◆ **Data provided**
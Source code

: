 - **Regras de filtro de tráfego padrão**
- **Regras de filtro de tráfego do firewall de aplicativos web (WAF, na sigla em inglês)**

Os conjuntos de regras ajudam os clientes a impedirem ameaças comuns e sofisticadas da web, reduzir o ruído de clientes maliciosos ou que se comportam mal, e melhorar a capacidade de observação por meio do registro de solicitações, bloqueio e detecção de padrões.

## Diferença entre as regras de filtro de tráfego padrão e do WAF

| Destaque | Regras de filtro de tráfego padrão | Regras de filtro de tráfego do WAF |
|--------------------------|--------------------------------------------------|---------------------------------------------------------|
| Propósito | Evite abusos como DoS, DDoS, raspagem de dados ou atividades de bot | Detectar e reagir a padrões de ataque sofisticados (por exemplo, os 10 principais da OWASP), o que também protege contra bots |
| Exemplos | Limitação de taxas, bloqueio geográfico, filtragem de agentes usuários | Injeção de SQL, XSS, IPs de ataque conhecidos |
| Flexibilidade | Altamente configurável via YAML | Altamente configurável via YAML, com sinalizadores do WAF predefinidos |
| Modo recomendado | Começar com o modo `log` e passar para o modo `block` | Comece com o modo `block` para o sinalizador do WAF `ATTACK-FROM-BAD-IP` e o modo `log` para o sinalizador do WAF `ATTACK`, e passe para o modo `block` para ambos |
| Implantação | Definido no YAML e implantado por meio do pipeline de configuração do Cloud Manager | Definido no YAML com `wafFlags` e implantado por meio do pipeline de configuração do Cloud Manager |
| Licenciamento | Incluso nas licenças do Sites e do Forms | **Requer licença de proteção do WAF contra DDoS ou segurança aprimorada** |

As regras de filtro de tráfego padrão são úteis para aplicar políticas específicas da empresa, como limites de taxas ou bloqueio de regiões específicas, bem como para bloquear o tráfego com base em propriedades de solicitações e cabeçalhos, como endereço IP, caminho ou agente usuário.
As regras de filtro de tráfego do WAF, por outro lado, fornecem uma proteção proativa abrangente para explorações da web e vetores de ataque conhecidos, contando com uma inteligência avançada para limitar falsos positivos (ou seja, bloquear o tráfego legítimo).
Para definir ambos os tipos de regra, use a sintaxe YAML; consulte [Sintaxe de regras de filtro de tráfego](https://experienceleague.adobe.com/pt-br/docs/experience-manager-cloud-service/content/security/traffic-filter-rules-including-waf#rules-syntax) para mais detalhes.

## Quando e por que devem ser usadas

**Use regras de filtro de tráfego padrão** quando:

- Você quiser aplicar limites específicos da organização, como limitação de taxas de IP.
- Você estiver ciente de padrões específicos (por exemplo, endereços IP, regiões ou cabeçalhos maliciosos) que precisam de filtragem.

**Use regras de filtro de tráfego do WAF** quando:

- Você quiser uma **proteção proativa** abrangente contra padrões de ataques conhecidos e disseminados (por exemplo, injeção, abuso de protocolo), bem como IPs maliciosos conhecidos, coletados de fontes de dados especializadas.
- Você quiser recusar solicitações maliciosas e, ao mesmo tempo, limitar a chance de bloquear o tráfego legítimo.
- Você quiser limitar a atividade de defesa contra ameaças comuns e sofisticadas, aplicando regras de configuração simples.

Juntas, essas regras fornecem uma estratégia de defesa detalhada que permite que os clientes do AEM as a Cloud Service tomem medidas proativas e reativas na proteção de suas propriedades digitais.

◆ **What you have to do**
Output the lines of the records above exactly as they appear, from the line containing "tráfego do WAF |" through the line containing "As regras de filtro de tráfego do".

◆ **Exercise result**
| Destaque | Regras de filtro de tráfego padrão | Regras de filtro de tráfego do WAF |
|--------------------------|--------------------------------------------------|---------------------------------------------------------|
| Propósito | Evite abusos como DoS, DDoS, raspagem de dados ou atividades de bot | Detectar e reagir a padrões de ataque sofisticados (por exemplo, os 10 principais da OWASP), o que também protege contra bots |
| Exemplos | Limitação de taxas, bloqueio geográfico, filtragem de agentes usuários | Injeção de SQL, XSS, IPs de ataque conhecidos |
| Flexibilidade | Altamente configurável via YAML | Altamente configurável via YAML, com sinalizadores do WAF predefinidos |
| Modo recomendado | Começar com o modo `log` e passar para o modo `block` | Comece com o modo `block` para o sinalizador do WAF `ATTACK-FROM-BAD-IP` e o modo `log` para o sinalizador do WAF `ATTACK`, e passe para o modo `block` para ambos |
| Implantação | Definido no YAML e implantado por meio do pipeline de configuração do Cloud Manager | Definido no YAML com `wafFlags` e implantado por meio do pipeline de configuração do Cloud Manager |
| Licenciamento | Incluso nas licenças do Sites e do Forms | **Requer licença de proteção do WAF contra DDoS ou segurança aprimorada** |

As regras de filtro de tráfego padrão são úteis para aplicar políticas específicas da empresa, como limites de taxas ou bloqueio de regiões específicas, bem como para bloquear o tráfego com base em propriedades de solicitações e cabeçalhos, como endereço IP, caminho ou agente usuário.
As regras de filtro de tráfego do WAF, por outro lado, fornecem uma proteção proativa abrangente para explorações da web e vetores de ataque conhecidos, contando com uma inteligência avançada para limitar falsos positivos (ou seja, bloquear o tráfego legítimo).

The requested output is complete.